Keyword Services Platform
The Keyword Services Platform (KSP) is a keyword research tool available through Microsoft adCenter, which contains a set of algorithms for providing information about keywords used in search engine queries.
The KSP was originally conceived by ZhaoHui Tang, Dylan Huang, Wayne Guan, Jiong Feng, Li Luo, Ken Kwok, Fred Nie at Microsoft adCenter Labs in May 2006. It underwent a major overhaul in 2011 and the platform as we see today was developed by Nimeesh Patel, Shravana Aadith Ramia Bapulal and Vivek Vinodchandra Pradhan. The platform aims to provide a core set of data and technology to empower search engine marketing and keyword research efforts. The KSP uniquely delivers a standardized set of keyword technologies through a Web services model, accessible via an application programming interface (API) and a Microsoft Excel add-in.
KSP API beta access is available for researchers and developers upon request from the Keyword Services Platform[dead link ] feedback link.
Architecture
The following components comprise the Keyword Service Platform architecture:
- Keyword API. Set of standard Web services for various keyword tasks. These services are based on the Windows Communications Foundation and can be consumed by client applications (e.g., Microsoft Excel add-in) or mashups.
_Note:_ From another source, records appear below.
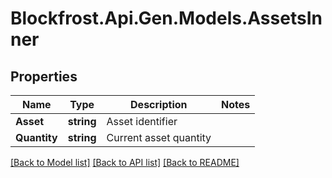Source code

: # Blockfrost.Api.Gen.Models.AssetsInner
## Properties

Name | Type | Description | Notes
------------ | ------------- | ------------- | -------------
**Asset** | **string** | Asset identifier | 
**Quantity** | **string** | Current asset quantity | 

[[Back to Model list]](../README.md#documentation-for-models) [[Back to API list]](../README.md#documentation-for-api-endpoints) [[Back to README]](../README.md)


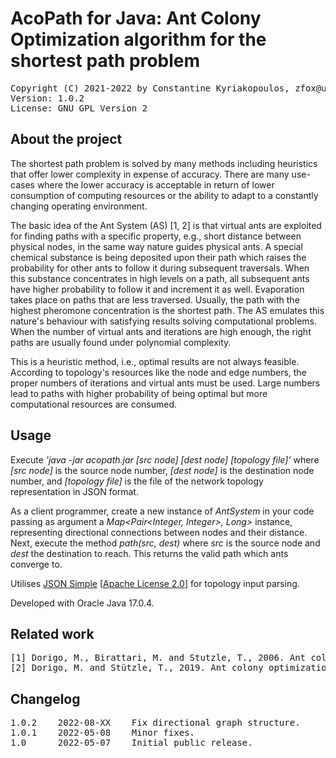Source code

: # AcoPath for Java: Ant Colony Optimization algorithm for the shortest path problem

<pre>
Copyright (C) 2021-2022 by Constantine Kyriakopoulos, zfox@users.sourceforge.net
Version: 1.0.2
License: GNU GPL Version 2
</pre>


## About the project

The shortest path problem is solved by many methods including heuristics that offer lower complexity in expense of accuracy. There are many use-cases where the lower accuracy is acceptable in return of lower consumption of computing resources or the ability to adapt to a constantly changing operating environment.

The basic idea of the Ant System (AS) [1, 2] is that virtual ants are exploited for finding paths with a specific property, e.g., short distance between physical nodes, in the same way nature guides physical ants. A special chemical substance is being deposited upon their path which raises the probability for other ants to follow it during subsequent traversals. When this substance concentrates in high levels on a path, all subsequent ants have higher probability to follow it and increment it as well. Evaporation takes place on paths that are less traversed. Usually, the path with the highest pheromone concentration is the shortest path. The AS emulates this nature's behaviour with satisfying results solving computational problems. When the number of virtual ants and iterations are high enough, the right paths are usually found under polynomial complexity.

This is a heuristic method, i.e., optimal results are not always feasible. According to topology's resources like the node and edge numbers, the proper numbers of iterations and virtual ants must be used. Large numbers lead to paths with higher probability of being optimal but more computational resources are consumed.


## Usage

Execute _'java -jar acopath.jar [src node] [dest node] [topology file]'_ where _[src node]_ is the source node number, _[dest node]_ is the destination node number, and _[topology file]_ is the file of the network topology representation in JSON format.

As a client programmer, create a new instance of _AntSystem_ in your code passing as argument a _Map<Pair<Integer, Integer>, Long>_ instance, representing directional connections between nodes and their distance. Next, execute the method _path(src, dest)_ where _src_ is the source node and _dest_ the destination to reach. This returns the valid path which ants converge to.

Utilises [JSON Simple](https://storage.googleapis.com/google-code-archive-downloads/v2/code.google.com/json-simple/json-simple-1.1.1.jar) [[Apache License 2.0](https://www.apache.org/licenses/LICENSE-2.0)] for topology input parsing.

Developed with Oracle Java 17.0.4.


## Related work

<pre>
[1] Dorigo, M., Birattari, M. and Stutzle, T., 2006. Ant colony optimization. IEEE computational intelligence magazine, 1(4), pp. 28-39.
[2] Dorigo, M. and Stützle, T., 2019. Ant colony optimization: overview and recent advances. In Handbook of metaheuristics, pp. 311-351. Springer, Cham.
</pre>


## Changelog

<pre>
1.0.2    2022-08-XX    Fix directional graph structure.
1.0.1    2022-05-08    Minor fixes.
1.0      2022-05-07    Initial public release.
</pre>
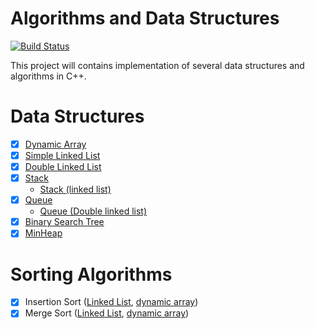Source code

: # Algorithms and Data Structures

[![Build Status](https://travis-ci.org/amalF/algos.svg?branch=master)](https://travis-ci.org/amalF/algos)

This project will contains implementation of several data structures and algorithms in C++.

# Data Structures
- [x] [Dynamic Array](data-structures/dynamicarray)
- [x] [Simple Linked List](data-structures/linkedlist/linkedlist.hpp)
- [x] [Double Linked List](data-structures/linkedlist/list.hpp)
- [x] [Stack](data-structures/stack)
	* [Stack (linked list)](data-structures/stack/stack.hpp)
- [x] [Queue](data-structures/queue)
	* [Queue (Double linked list)](data-structures/queue/queue.hpp)
- [x] [Binary Search Tree](data-structures/binarysearchtree)
- [x] [MinHeap](data-structures/heap)

# Sorting Algorithms
- [x] Insertion Sort ([Linked List](data-structures/linkedlist/linkedlist.hpp), [dynamic array](data-structures/dynamicarray/dynamicarray.hpp))
- [x] Merge Sort ([Linked List](data-structures/linkedlist/linkedlist.hpp), [dynamic array](data-structures/dynamicarray/dynamicarray.hpp))

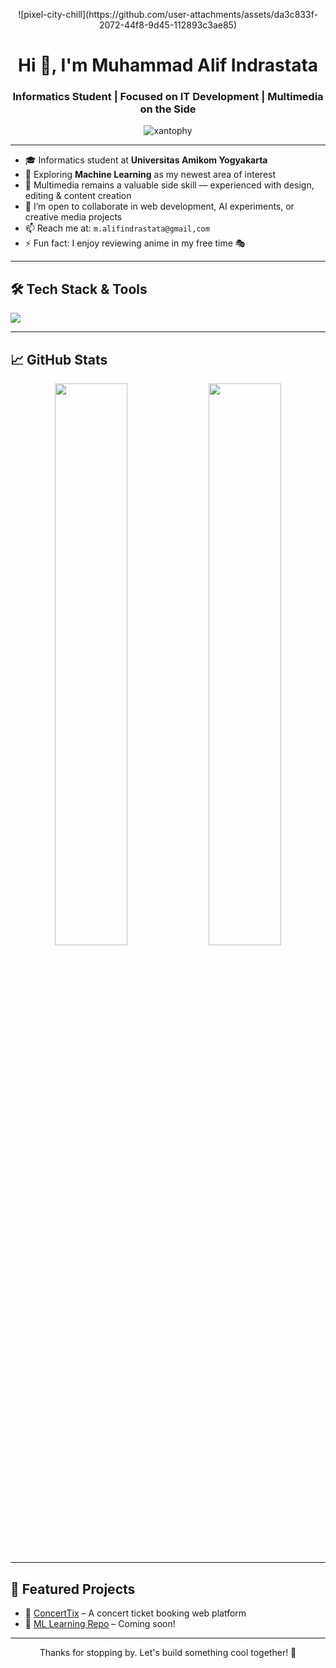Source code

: <p align="center">
  ![pixel-city-chill](https://github.com/user-attachments/assets/da3c833f-2072-44f8-9d45-112893c3ae85)
</p>

<h1 align="center">Hi 👋, I'm Muhammad Alif Indrastata</h1>
<h3 align="center">Informatics Student | Focused on IT Development | Multimedia on the Side</h3>

<p align="center">
  <img src="https://komarev.com/ghpvc/?username=xantophy&label=Profile%20views&color=0e75b6&style=flat" alt="xantophy" />
</p>

---

- 🎓 Informatics student at **Universitas Amikom Yogyakarta**  
- 🤖 Exploring **Machine Learning** as my newest area of interest  
- 🎥 Multimedia remains a valuable side skill — experienced with design, editing & content creation  
- 💬 I’m open to collaborate in web development, AI experiments, or creative media projects  
- 📫 Reach me at: `m.alifindrastata@gmail,com`  
- ⚡ Fun fact: I enjoy reviewing anime in my free time 🎭

---

## 🛠️ Tech Stack & Tools

<p>
  <img src="https://skillicons.dev/icons?i=html,css,js,php,python,mysql,figma,ae,ps,bootstrap" />
</p>

---

## 📈 GitHub Stats

<p align="center">
  <img width="48%" src="https://github-readme-stats.vercel.app/api?username=xantophy&show_icons=true&theme=tokyonight" />
  <img width="48%" src="https://github-readme-streak-stats.herokuapp.com/?user=xantophy&theme=tokyonight" />
</p>

---

## 📂 Featured Projects

- 🎫 [ConcertTix](https://github.com/xantophy/Concert-Tix) – A concert ticket booking web platform  
- 🔬 [ML Learning Repo](#) – Coming soon!

---

<p align="center">Thanks for stopping by. Let's build something cool together! 🚀</p>
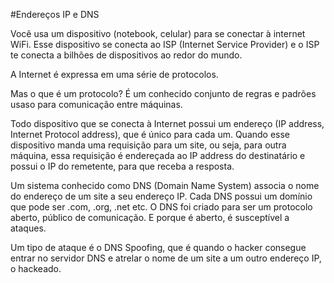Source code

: #Endereços IP e DNS

Você usa um dispositivo (notebook, celular) para se conectar à internet WiFi. Esse dispositivo se conecta ao ISP (Internet Service Provider) e o ISP te conecta a bilhões de dispositivos ao redor do mundo.

A Internet é expressa em uma série de protocolos.

Mas o que é um protocolo?
É um conhecido conjunto de regras e padrões usaso para comunicação entre máquinas.

Todo dispositivo que se conecta à Internet possui um endereço (IP address, Internet Protocol address), que é único para cada um.
Quando esse dispositivo manda uma requisição para um site, ou seja, para outra máquina, essa requisição é endereçada ao IP address do destinatário e possui o IP do remetente, para que receba a resposta.

Um sistema conhecido como DNS (Domain Name System) associa o nome do endereço de um site a seu endereço IP. Cada DNS possui um domínio que pode ser .com, .org, .net etc.
O DNS foi criado para ser um protocolo aberto, público de comunicação. E porque é aberto, é susceptível a ataques. 

Um tipo de ataque é o DNS Spoofing, que é quando o hacker consegue entrar no servidor DNS e atrelar o nome de um site a um outro endereço IP, o hackeado. 
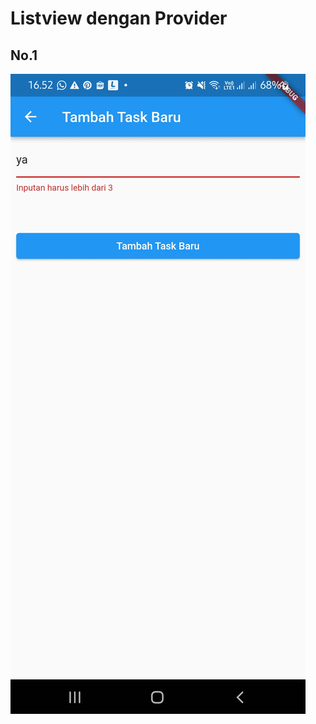 # Listview dengan Provider

## No.1
![alt text](https://github.com/yobipratama/UTS_Listfiew_Flutter/blob/sqflite/image/1.jpg)
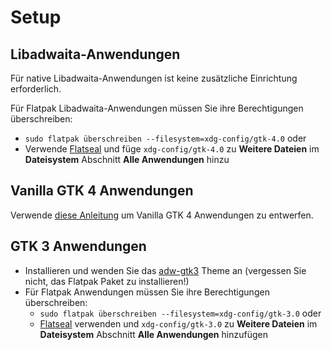# Setup

## Libadwaita-Anwendungen

Für native Libadwaita-Anwendungen ist keine zusätzliche Einrichtung erforderlich.

Für Flatpak Libadwaita-Anwendungen müssen Sie ihre Berechtigungen überschreiben:

- `sudo flatpak überschreiben --filesystem=xdg-config/gtk-4.0` oder
- Verwende [Flatseal](https://github.com/tchx84/Flatseal) und füge `xdg-config/gtk-4.0` zu **Weitere Dateien** im **Dateisystem** Abschnitt **Alle Anwendungen** hinzu

## Vanilla GTK 4 Anwendungen

Verwende [diese Anleitung](https://github.com/lassekongo83/adw-gtk3/blob/main/gtk4.md) um Vanilla GTK 4 Anwendungen zu entwerfen.

## GTK 3 Anwendungen

- Installieren und wenden Sie das [adw-gtk3](https://github.com/lassekongo83/adw-gtk3#readme) Theme an (vergessen Sie nicht, das Flatpak Paket zu installieren!)
- Für Flatpak Anwendungen müssen Sie ihre Berechtigungen überschreiben:
  - `sudo flatpak überschreiben --filesystem=xdg-config/gtk-3.0` oder
  - [Flatseal](https://github.com/tchx84/Flatseal) verwenden und `xdg-config/gtk-3.0` zu **Weitere Dateien** im **Dateisystem** Abschnitt **Alle Anwendungen** hinzufügen
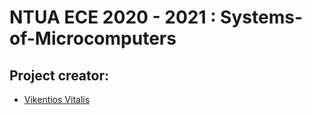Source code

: # NTUA ECE 2020 - 2021 : Systems-of-Microcomputers
## Project creator:
- [Vikentios Vitalis](https://github.com/VikentiosVitalis)
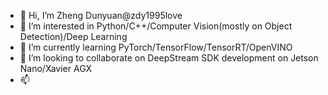 - 👋 Hi, I’m Zheng Dunyuan@zdy1995love
- 👀 I’m interested in Python/C++/Computer Vision(mostly on Object Detection)/Deep Learning
- 🌱 I’m currently learning PyTorch/TensorFlow/TensorRT/OpenVINO
- 💞️ I’m looking to collaborate on DeepStream SDK development on Jetson Nano/Xavier AGX
- 📫 

<!---
zdy1995love/zdy1995love is a ✨ special ✨ repository because its `README.md` (this file) appears on your GitHub profile.
You can click the Preview link to take a look at your changes.
--->
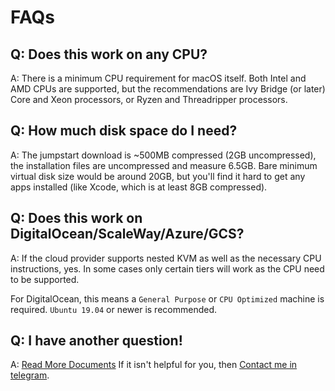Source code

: # FAQs

## Q: Does this work on any CPU?
A: There is a minimum CPU requirement for macOS itself. Both Intel and AMD CPUs are supported, but the recommendations are Ivy Bridge (or later) Core and Xeon processors, or Ryzen and Threadripper processors.

## Q: How much disk space do I need?
A: The jumpstart download is ~500MB compressed (2GB uncompressed), the installation files are uncompressed and measure 6.5GB. Bare minimum virtual disk size would be around 20GB, but you'll find it hard to get any apps installed (like Xcode, which is at least 8GB compressed).

## Q: Does this work on DigitalOcean/ScaleWay/Azure/GCS?
A: If the cloud provider supports nested KVM as well as the necessary CPU instructions, yes.
   In some cases only certain tiers will work as the CPU need to be supported.
   
   For DigitalOcean, this means a `General Purpose` or `CPU Optimized` machine is required. `Ubuntu 19.04` or newer is recommended.

## Q: I have another question!
A: <a href = "https://github.com/msxtm/EasyMacOS/tree/master/docs">Read More Documents</a>
   If it isn't helpful for you, then <a href="http://t.me/MahdyMirzade">Contact me in telegram</a>.
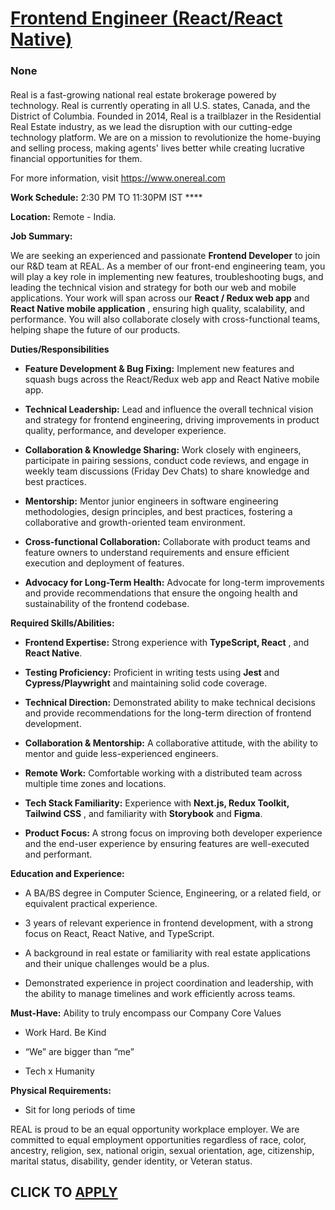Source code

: # [Frontend Engineer (React/React Native)](https://www.remotewlb.com/apply/frontend-engineer-react-react-native)  
### None  
####  

Real is a fast-growing national real estate brokerage powered by technology. Real is currently operating in all U.S. states, Canada, and the District of Columbia. Founded in 2014, Real is a trailblazer in the Residential Real Estate industry, as we lead the disruption with our cutting-edge technology platform. We are on a mission to revolutionize the home-buying and selling process, making agents' lives better while creating lucrative financial opportunities for them.

  
For more information, visit https://www.onereal.com

  
 **Work Schedule:** 2:30 PM TO 11:30PM IST ****  

**Location:** Remote - India.  

**Job Summary:**

We are seeking an experienced and passionate **Frontend Developer** to join our R&D team at REAL. As a member of our front-end engineering team, you will play a key role in implementing new features, troubleshooting bugs, and leading the technical vision and strategy for both our web and mobile applications. Your work will span across our **React / Redux web app** and **React Native mobile application** , ensuring high quality, scalability, and performance. You will also collaborate closely with cross-functional teams, helping shape the future of our products.  

 **Duties/Responsibilities**

  *  **Feature Development & Bug Fixing:** Implement new features and squash bugs across the React/Redux web app and React Native mobile app.

  *  **Technical Leadership:** Lead and influence the overall technical vision and strategy for frontend engineering, driving improvements in product quality, performance, and developer experience.

  *  **Collaboration & Knowledge Sharing:** Work closely with engineers, participate in pairing sessions, conduct code reviews, and engage in weekly team discussions (Friday Dev Chats) to share knowledge and best practices.

  *  **Mentorship:** Mentor junior engineers in software engineering methodologies, design principles, and best practices, fostering a collaborative and growth-oriented team environment.

  *  **Cross-functional Collaboration:** Collaborate with product teams and feature owners to understand requirements and ensure efficient execution and deployment of features.

  *  **Advocacy for Long-Term Health:** Advocate for long-term improvements and provide recommendations that ensure the ongoing health and sustainability of the frontend codebase.  

 **Required Skills/Abilities:**

  *  **Frontend Expertise:** Strong experience with **TypeScript, React** , and **React Native**.

  *  **Testing Proficiency:** Proficient in writing tests using **Jest** and **Cypress/Playwright** and maintaining solid code coverage.

  *  **Technical Direction:** Demonstrated ability to make technical decisions and provide recommendations for the long-term direction of frontend development.

  *  **Collaboration & Mentorship:** A collaborative attitude, with the ability to mentor and guide less-experienced engineers.

  *  **Remote Work:** Comfortable working with a distributed team across multiple time zones and locations.

  *  **Tech Stack Familiarity:** Experience with **Next.js, Redux Toolkit, Tailwind CSS** , and familiarity with **Storybook** and **Figma**.

  *  **Product Focus:** A strong focus on improving both developer experience and the end-user experience by ensuring features are well-executed and performant.  

 **Education and Experience:**

  * A BA/BS degree in Computer Science, Engineering, or a related field, or equivalent practical experience.

  * 3 years of relevant experience in frontend development, with a strong focus on React, React Native, and TypeScript.

  * A background in real estate or familiarity with real estate applications and their unique challenges would be a plus.

  * Demonstrated experience in project coordination and leadership, with the ability to manage timelines and work efficiently across teams.  

 **Must-Have:** Ability to truly encompass our Company Core Values

  * Work Hard. Be Kind

  * “We” are bigger than “me”

  * Tech x Humanity

  
 **Physical Requirements:**

  * Sit for long periods of time  

REAL is proud to be an equal opportunity workplace employer. We are committed to equal employment opportunities regardless of race, color, ancestry, religion, sex, national origin, sexual orientation, age, citizenship, marital status, disability, gender identity, or Veteran status.

  
## CLICK TO [APPLY](https://www.remotewlb.com/apply/frontend-engineer-react-react-native)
- Provider Plug-in Framework. System that allows researchers to incorporate new algorithms or data mining models within the Service Container. Each provider brings a specific keyword technology to the KSP architecture—for instance, keyword association, keyword extraction, or keyword classification.
- Security. Component that handles permissions that pertain to provider procedures (methods) and Stored Procedure implementation.
- Server Object Model. Data model that allows developers to leverage different services.
- Service Container. Set of providers that support various keyword technologies. Host to all service providers and Stored Procedures, which allows parallel execution.
- Shared Services. Core components, consisting of a crawler, in-memory data structures, word stemming algorithms, etc. These services are used by different providers and executed by stored procedures.
- Stored Procedures. Procedures for consolidating and centralizing the logic behind applications. Selected sets of these procedures are made available to users.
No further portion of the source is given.